The Biden Administration - the first 1,500 days [NOT an Afghanistan discussion]

Was Melania not invited to be on the cover?

Just another example of how biased the MSM is, and that Vogue is one of the most leftist publications out there. Should be investigated.

No, as the article explains.

I know @Northern_Piper is being facetious, but in all fairness this is an example of media bias – a non-political publication that for political reasons denies coverage it’s granted to every other first lady in memory.

I mean, I agree with Vogue’s choice, but it’s still bias.

I agree with all of that. That said, the sheer volume of sour grapes produced by that incident was enough to fill a lake of sour wine, with Trump supporters simultaneously loudly complaining about being persecuted by Vogue for refusing to feature Melania and claiming that Vogue was irrelevant and they didn’t care who they put on their cover anyway.

Today’s GOP in a nutshell:

  1. Believing they’re entitled to something just because they’ve always gotten it, and
  2. Assigning state-like powers of censorship and persecution to private enterprises exercising their own judgement.

Sorry… lazy today. My bad. :slightly_frowning_face:

I didn’t really follow the story at the time, but according to the CNN article:

Was this actually Vogue refusing to feature her, or was it them not coming to an agreement about the story? I wouldn’t be surprised if the Trumps made demands that no other first ladies have made, and Vogue didn’t wish to accommodate.

No worries, ThelmaLou.

Their focus on consumerism notwithstanding, there was an article on capitalism in Teen Vogue that would not have been a welcome addition to townhall•com’s content.

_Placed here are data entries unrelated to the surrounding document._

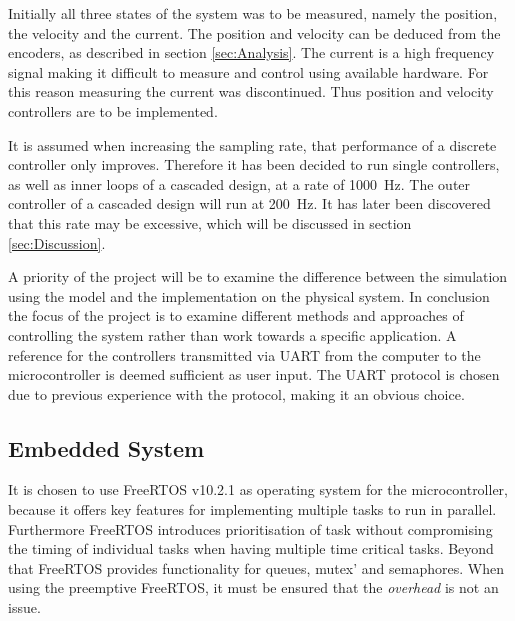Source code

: \documentclass[../../main.tex]{subfiles}
\begin{document}
Initially all three states of the system was to be measured, namely the position, the velocity and the current. The position and velocity can be deduced from the encoders, as described in section \ref{sec:Analysis}. The current is a high frequency signal making it difficult to measure and control using available hardware. For this reason measuring the current was discontinued. Thus position and velocity controllers are to be implemented.

It is assumed when increasing the sampling rate, that performance of a discrete controller only improves. Therefore it has been decided to run single controllers, as well as inner loops of a cascaded design, at a rate of \SI{1000}{\hertz}. The outer controller of a cascaded design will run at \SI{200}{\hertz}. It has later been discovered that this rate may be excessive, which will be discussed in section \ref{sec:Discussion}.

A priority of the project will be to examine the difference between the simulation using the model and the implementation on the physical system. In conclusion the focus of the project is to examine different methods and approaches of controlling the system rather than work towards a specific application. A reference for the controllers transmitted via UART from the computer to the microcontroller is deemed sufficient as user input. The UART protocol is chosen due to previous experience with the protocol, making it an obvious choice. 



\subsection*{Embedded System}
It is chosen to use FreeRTOS v10.2.1 as operating system for the microcontroller, because it offers key features for implementing multiple tasks to run in parallel. Furthermore FreeRTOS introduces prioritisation of task without compromising the timing of individual tasks when having multiple time critical tasks. Beyond that FreeRTOS provides functionality for queues, mutex' and semaphores. When using the preemptive FreeRTOS, it must be ensured that the \textit{overhead} is not an issue.

\end{document}
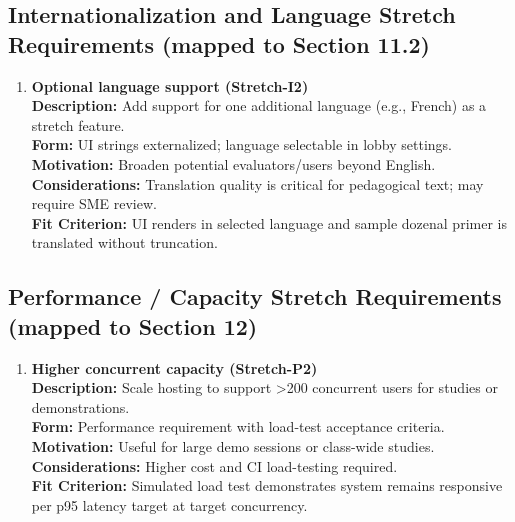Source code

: \documentclass[12pt]{article}
\begin{document}
\subsection{Internationalization and Language Stretch Requirements (mapped to Section 11.2)}
\begin{enumerate}
  \item \textbf{Optional language support (Stretch-I2)}\\
  \textbf{Description:} Add support for one additional language (e.g., French) as a stretch feature.\\
  \textbf{Form:} UI strings externalized; language selectable in lobby settings.\\
  \textbf{Motivation:} Broaden potential evaluators/users beyond English.\\
  \textbf{Considerations:} Translation quality is critical for pedagogical text; may require SME review.\\
  \textbf{Fit Criterion:} UI renders in selected language and sample dozenal primer is translated without truncation.
\end{enumerate}

\subsection{Performance / Capacity Stretch Requirements (mapped to Section 12)}
\begin{enumerate}
  \item \textbf{Higher concurrent capacity (Stretch-P2)}\\
  \textbf{Description:} Scale hosting to support >200 concurrent users for studies or demonstrations.\\
  \textbf{Form:} Performance requirement with load-test acceptance criteria.\\
  \textbf{Motivation:} Useful for large demo sessions or class-wide studies.\\
  \textbf{Considerations:} Higher cost and CI load-testing required.\\
  \textbf{Fit Criterion:} Simulated load test demonstrates system remains responsive per p95 latency target at target concurrency.
\end{enumerate}
\end{document}
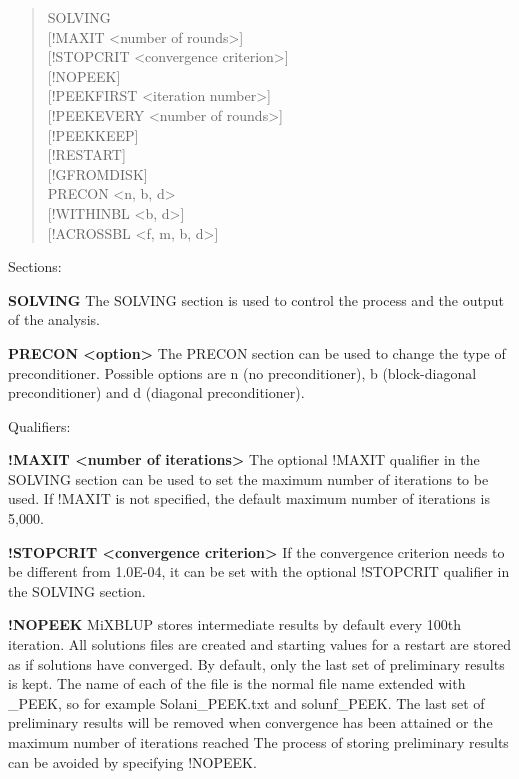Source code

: \begin{quote}
SOLVING\\
{[}!MAXIT \textless number of rounds\textgreater{]}\\
{[}!STOPCRIT \textless convergence criterion\textgreater{]}\\
{[}!NOPEEK{]}\\
{[}!PEEKFIRST \textless iteration number\textgreater{]}\\
{[}!PEEKEVERY \textless number of rounds\textgreater{]}\\
{[}!PEEKKEEP{]}\\
{[}!RESTART{]}\\
{[}!GFROMDISK{]}\\
PRECON \textless n, b, d\textgreater{}\\
{[}!WITHINBL \textless b, d\textgreater{]}\\
{[}!ACROSSBL \textless f, m, b, d\textgreater{]}
\end{quote}

Sections:

\textbf{SOLVING} The SOLVING section is used to control the process and
the output of the analysis.

\textbf{PRECON \textless option\textgreater{}} The PRECON section can be
used to change the type of preconditioner. Possible options are n (no
preconditioner), b (block-diagonal preconditioner) and d (diagonal
preconditioner).

Qualifiers:

\textbf{!MAXIT \textless number of iterations\textgreater{}} The
optional !MAXIT qualifier in the SOLVING section can be used to set the
maximum number of iterations to be used. If !MAXIT is not specified, the
default maximum number of iterations is 5,000.

\textbf{!STOPCRIT \textless convergence criterion\textgreater{}} If the
convergence criterion needs to be different from 1.0E-04, it can be set
with the optional !STOPCRIT qualifier in the SOLVING section.

\textbf{!NOPEEK} MiXBLUP stores intermediate results by default every
100th iteration. All solutions files are created and starting values for
a restart are stored as if solutions have converged. By default, only
the last set of preliminary results is kept. The name of each of the
file is the normal file name extended with \_PEEK, so for example
Solani\_PEEK.txt and solunf\_PEEK. The last set of preliminary results
will be removed when convergence has been attained or the maximum number
of iterations reached The process of storing preliminary results can be
avoided by specifying !NOPEEK.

I think Teen Vogue is related to Vogue, but maybe it is not?

Whether that’s the case, or if Vogue just unilaterally nixed a Melania cover out of pure bias, the narrative from the right would be the same: censorship, cancellation, victimization.

FWIW, Melania was on the cover of Vogue in February 2005, wearing her wedding dress.

IIRC, Stephanie Winston Wolkoff talked about this in her book, Melania and Me.

She claims that while Melania wanted a cover and a fashion shoot, she refused to be interviewed for or cooperate with an article profiling her - and the magazine didn’t want to put her on the cover without an accompanying article.

“We are not making rainbows and bunnies all day.” That’s good to know.

What a dumb article. A handful of anonymously sourced, extremely vague allusions with almost no specifics. Just as likely to be a few bitter cast offs as an actual reasonable assessment of Harris.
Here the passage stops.